There is one very clear commonality between these two perpetrators: they are people your child is taught that they should trust. Friends and family are trustworthy because they are close to you and because you likely trust them. Clergy members are trustworthy because they follow God, and God is good. 


It is this level of trust and authority that makes it so easy for perpetrators to abuse children and get away with it. To help your child avoid this, you need to teach and reaffirm (and slowly add more information as they get older) about consent, inappropriate behavior, and what to do if they experience it. 

Teach Caution


Stranger Danger is a very common, popular protection skill that adults teach children, but it doesn’t help when the criminal is someone they know, much less someone they believe should be good and trustworthy. Rather than focus solely on strangers, focus on teaching about boundaries and consent. This is a very important skill for children, and they can learn it very early on. 

As for improving communication, set up rules for yourself and your child. For example, no matter what, they can come to you if they are in danger or don’t feel safe. There are two important things to remember: one is to listen. Two, to believe. If they are just making up a story or misinterpreting something that does not mean you should brush off their concerns. 

Signs of Sexual Abuse 

Preemptive teaching about consent and boundaries won’t always protect your child from sexual and other abuse. This is because not all sexual abuse is so obvious, especially when it is with someone the child is familiar with. Rules can get muddled as well. You may have taught your child that adults should not touch them in certain areas, but then if the abuser tells the child that it is okay if they touch themselves in these areas, it can seem like it is okay. 

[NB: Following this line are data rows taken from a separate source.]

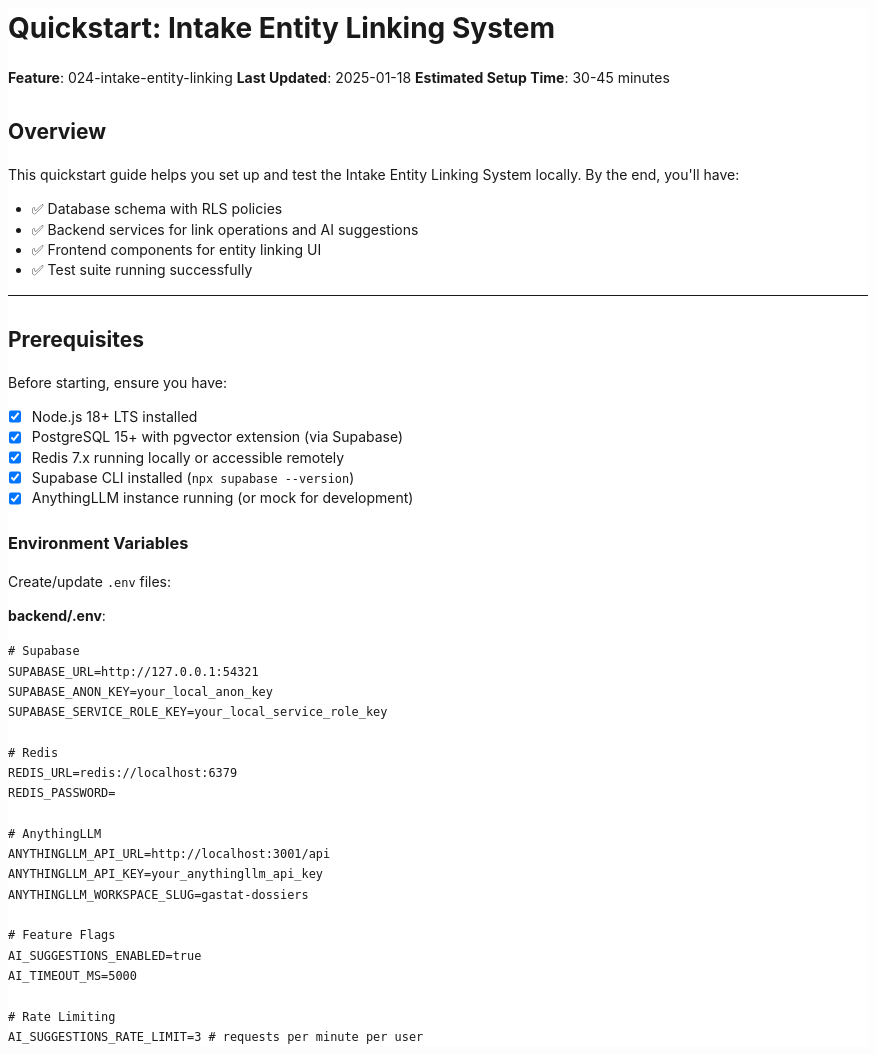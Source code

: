 # Quickstart: Intake Entity Linking System

**Feature**: 024-intake-entity-linking
**Last Updated**: 2025-01-18
**Estimated Setup Time**: 30-45 minutes

## Overview

This quickstart guide helps you set up and test the Intake Entity Linking System locally. By the end, you'll have:
- ✅ Database schema with RLS policies
- ✅ Backend services for link operations and AI suggestions
- ✅ Frontend components for entity linking UI
- ✅ Test suite running successfully

---

## Prerequisites

Before starting, ensure you have:
- [x] Node.js 18+ LTS installed
- [x] PostgreSQL 15+ with pgvector extension (via Supabase)
- [x] Redis 7.x running locally or accessible remotely
- [x] Supabase CLI installed (`npx supabase --version`)
- [x] AnythingLLM instance running (or mock for development)

### Environment Variables

Create/update `.env` files:

**backend/.env**:
```env
# Supabase
SUPABASE_URL=http://127.0.0.1:54321
SUPABASE_ANON_KEY=your_local_anon_key
SUPABASE_SERVICE_ROLE_KEY=your_local_service_role_key

# Redis
REDIS_URL=redis://localhost:6379
REDIS_PASSWORD=

# AnythingLLM
ANYTHINGLLM_API_URL=http://localhost:3001/api
ANYTHINGLLM_API_KEY=your_anythingllm_api_key
ANYTHINGLLM_WORKSPACE_SLUG=gastat-dossiers

# Feature Flags
AI_SUGGESTIONS_ENABLED=true
AI_TIMEOUT_MS=5000

# Rate Limiting
AI_SUGGESTIONS_RATE_LIMIT=3 # requests per minute per user
```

Sexual education is important to help children learn these rules and nuances and to set more defined boundaries. Even with this education, of course, abuse can still happen. Watch out for these signs in the children in your life: 

  1. Symptoms of sexually transmitted diseases 
  2. Signs of physical trauma, especially in the genital area 
  3. Fear of being alone, fear of being with a specific adult 
  4. Bedwetting 
  5. Negative and worrisome self-image
  6. Increase in sexual behavior (it may even become predatory)
  7. Increase in inappropriate sexual discussion (particularly if they know more than they should for their age)
  8. Mistrust of authority 

What to Do if You See These Signs of Abuse 

If you do see these signs of abuse it is important that you have a calm, open conversation with your child. They will feel ashamed, and they will not want to tell you in most cases. Making them realize that they are safe to tell you and that they are not in trouble at all is a very important baseline to make. 

It is also very important that you take their accusation seriously and open an investigation. This may be done with the board, with the police, or even with an attorney. 

When to Hire an Attorney 

If your child was abused by a clergy member, teacher, or other authority figure, then you will want to hire an attorney. Civil lawsuits shed light on systems of abuse and can help you get the compensation you are going to need to invest in various therapeutic and wellness services to help your child process what happened to them and regain their self-image, confidence, and self-worth. 

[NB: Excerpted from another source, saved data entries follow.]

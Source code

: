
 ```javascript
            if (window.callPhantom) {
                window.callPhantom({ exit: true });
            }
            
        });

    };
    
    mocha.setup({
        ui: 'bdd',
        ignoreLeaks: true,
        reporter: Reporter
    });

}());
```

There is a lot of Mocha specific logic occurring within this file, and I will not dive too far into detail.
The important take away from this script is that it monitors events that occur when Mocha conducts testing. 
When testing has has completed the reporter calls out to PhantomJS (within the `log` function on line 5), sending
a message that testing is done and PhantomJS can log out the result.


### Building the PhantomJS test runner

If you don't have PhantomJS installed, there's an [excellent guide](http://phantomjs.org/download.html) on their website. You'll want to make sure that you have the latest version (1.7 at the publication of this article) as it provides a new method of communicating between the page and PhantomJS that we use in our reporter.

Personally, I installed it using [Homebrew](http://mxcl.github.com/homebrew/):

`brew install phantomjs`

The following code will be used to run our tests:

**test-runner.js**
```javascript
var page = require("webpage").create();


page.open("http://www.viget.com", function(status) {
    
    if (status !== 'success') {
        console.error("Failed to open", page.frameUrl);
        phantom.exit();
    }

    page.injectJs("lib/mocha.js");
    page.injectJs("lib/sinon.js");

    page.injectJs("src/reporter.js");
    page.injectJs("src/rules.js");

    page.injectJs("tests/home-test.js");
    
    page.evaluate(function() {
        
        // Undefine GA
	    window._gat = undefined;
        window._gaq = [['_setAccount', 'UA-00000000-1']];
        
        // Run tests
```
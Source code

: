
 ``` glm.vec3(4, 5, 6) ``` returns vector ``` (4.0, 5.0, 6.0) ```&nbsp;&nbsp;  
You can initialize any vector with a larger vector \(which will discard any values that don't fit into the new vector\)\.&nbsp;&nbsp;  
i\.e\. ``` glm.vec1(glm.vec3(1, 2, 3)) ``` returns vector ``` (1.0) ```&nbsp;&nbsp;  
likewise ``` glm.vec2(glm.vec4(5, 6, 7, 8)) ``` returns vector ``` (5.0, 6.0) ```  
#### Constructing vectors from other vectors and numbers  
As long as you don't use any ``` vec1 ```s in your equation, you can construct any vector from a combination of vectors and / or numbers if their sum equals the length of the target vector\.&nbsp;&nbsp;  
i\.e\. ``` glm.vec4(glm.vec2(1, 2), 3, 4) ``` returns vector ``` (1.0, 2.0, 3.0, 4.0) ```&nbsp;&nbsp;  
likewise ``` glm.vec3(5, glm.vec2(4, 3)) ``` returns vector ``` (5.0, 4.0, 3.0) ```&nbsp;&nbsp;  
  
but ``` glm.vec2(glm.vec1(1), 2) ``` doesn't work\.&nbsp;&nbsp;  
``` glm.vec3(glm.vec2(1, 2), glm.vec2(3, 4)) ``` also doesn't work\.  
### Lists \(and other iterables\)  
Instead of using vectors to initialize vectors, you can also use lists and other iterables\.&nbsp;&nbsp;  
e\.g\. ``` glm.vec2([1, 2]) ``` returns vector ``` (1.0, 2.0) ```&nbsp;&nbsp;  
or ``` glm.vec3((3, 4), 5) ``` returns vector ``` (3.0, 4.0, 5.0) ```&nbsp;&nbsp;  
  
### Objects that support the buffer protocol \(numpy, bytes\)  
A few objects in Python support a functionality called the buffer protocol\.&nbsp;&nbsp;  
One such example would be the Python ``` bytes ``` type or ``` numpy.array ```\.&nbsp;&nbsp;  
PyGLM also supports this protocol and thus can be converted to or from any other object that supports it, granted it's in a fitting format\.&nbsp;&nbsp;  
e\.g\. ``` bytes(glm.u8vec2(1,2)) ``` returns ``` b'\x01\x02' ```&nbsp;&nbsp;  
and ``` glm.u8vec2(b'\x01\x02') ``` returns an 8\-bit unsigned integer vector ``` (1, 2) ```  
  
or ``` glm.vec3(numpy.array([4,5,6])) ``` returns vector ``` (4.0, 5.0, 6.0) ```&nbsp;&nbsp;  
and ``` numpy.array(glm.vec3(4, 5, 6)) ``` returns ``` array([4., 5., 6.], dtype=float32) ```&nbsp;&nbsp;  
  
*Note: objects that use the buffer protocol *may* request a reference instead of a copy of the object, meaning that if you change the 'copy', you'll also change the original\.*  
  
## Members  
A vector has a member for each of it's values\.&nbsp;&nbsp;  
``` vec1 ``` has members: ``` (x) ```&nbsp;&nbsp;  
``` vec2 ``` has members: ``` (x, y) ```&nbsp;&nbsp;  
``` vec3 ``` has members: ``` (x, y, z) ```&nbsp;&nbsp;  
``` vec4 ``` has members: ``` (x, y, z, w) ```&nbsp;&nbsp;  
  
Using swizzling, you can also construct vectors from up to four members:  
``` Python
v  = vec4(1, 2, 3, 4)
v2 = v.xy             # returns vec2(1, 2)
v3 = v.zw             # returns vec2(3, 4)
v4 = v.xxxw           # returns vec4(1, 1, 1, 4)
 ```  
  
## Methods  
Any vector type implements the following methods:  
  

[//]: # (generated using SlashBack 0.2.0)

Always go with the attorney with the most specific experience. If you are located in California, and your child was abused by a clergy member, then a top California clergy sex abuse attorney is your best bet. They will have experience with the type of case, they will be up to date with the latest legislation, and they will also know all previous cases within the state that they can use towards your case. 

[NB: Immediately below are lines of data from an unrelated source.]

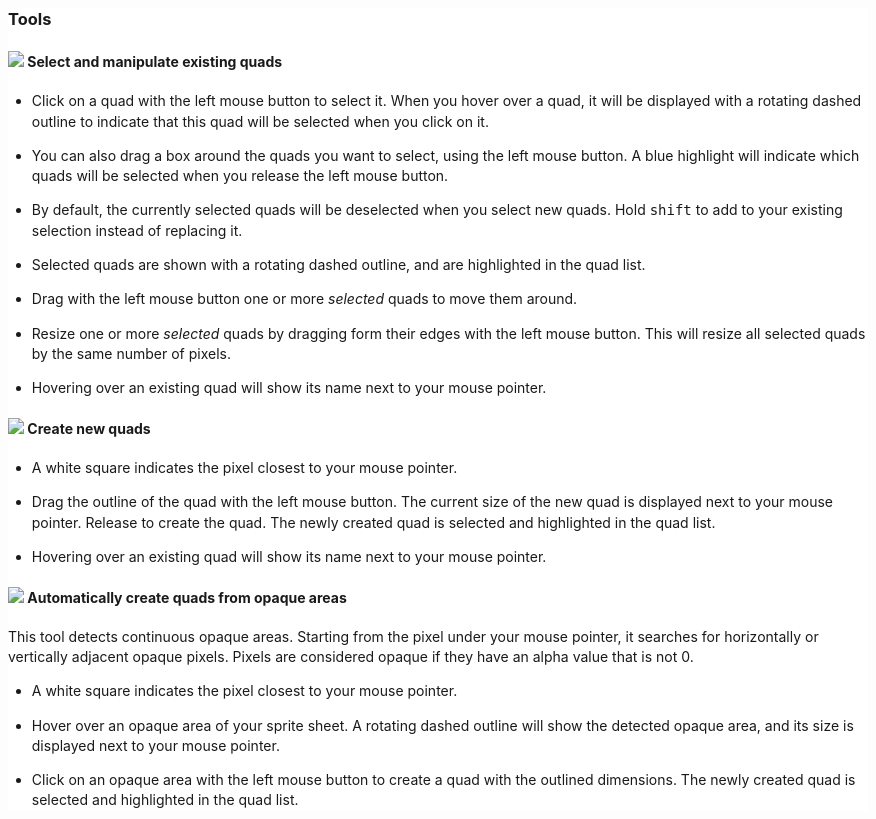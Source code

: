 ### Tools

#### ![](http://i.imgur.com/bzg7yki.png) Select and manipulate existing quads

 - Click on a quad with the left mouse button to select it. When you hover over
   a quad, it will be displayed with a rotating dashed outline to indicate that
   this quad will be selected when you click on it.

 - You can also drag a box around the quads you want to select, using the left
   mouse button.
   A blue highlight will indicate which quads will be selected when you release
   the left mouse button.

 - By default, the currently selected quads will be deselected when you select
   new quads. Hold <kbd>shift</kbd> to add to your existing selection instead
   of replacing it.

 - Selected quads are shown with a rotating dashed outline, and are highlighted
   in the quad list.

 - Drag with the left mouse button one or more _selected_ quads to move them
   around.

 - Resize one or more _selected_ quads by dragging form their edges with the
   left mouse button. This will resize all selected quads by the same number of
   pixels.

 - Hovering over an existing quad will show its name next to your mouse pointer.

#### ![](http://i.imgur.com/5q2z1Sv.png) Create new quads

 - A white square indicates the pixel closest to your mouse pointer.

 - Drag the outline of the quad with the left mouse button.
   The current size of the new quad is displayed next to your mouse pointer.
   Release to create the quad. The newly created quad is selected and
   highlighted in the quad list.

 - Hovering over an existing quad will show its name next to your mouse pointer.

#### ![](http://i.imgur.com/rWV1Pf6.png) Automatically create quads from opaque areas

This tool detects continuous opaque areas. Starting from the pixel under your
mouse pointer, it searches for horizontally or vertically adjacent opaque pixels.
Pixels are considered opaque if they have an alpha value that is not 0.

 - A white square indicates the pixel closest to your mouse pointer.

 - Hover over an opaque area of your sprite sheet. A rotating dashed outline
   will show the detected opaque area, and its size is displayed next to your
   mouse pointer.

 - Click on an opaque area with the left mouse button to create a quad with the
   outlined dimensions. The newly created quad is selected and
   highlighted in the quad list.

Know it Will be an Ongoing Journey 

Getting your child help will mean listening to them and their needs and trying out different strategies. Immediate therapy with a specialist can help them process and understand what happened and, most importantly, that it was not their fault. It can be very worthwhile to get counseling and to go to workshops that aim to teach you strategies and what to expect as a parent as well so that you can do better for your child. 

It is going to be a journey. Your child may seem to bounce back without issue for years and then suddenly start to regress and relive their trauma once they hit puberty. They may deal with their scars from day one. 

Adapt and work with your child. Make it obvious that they can go to you and that together you will find a way for them to move forward. Having that open communication and trust means that you can continually adapt and address issues as they come and go.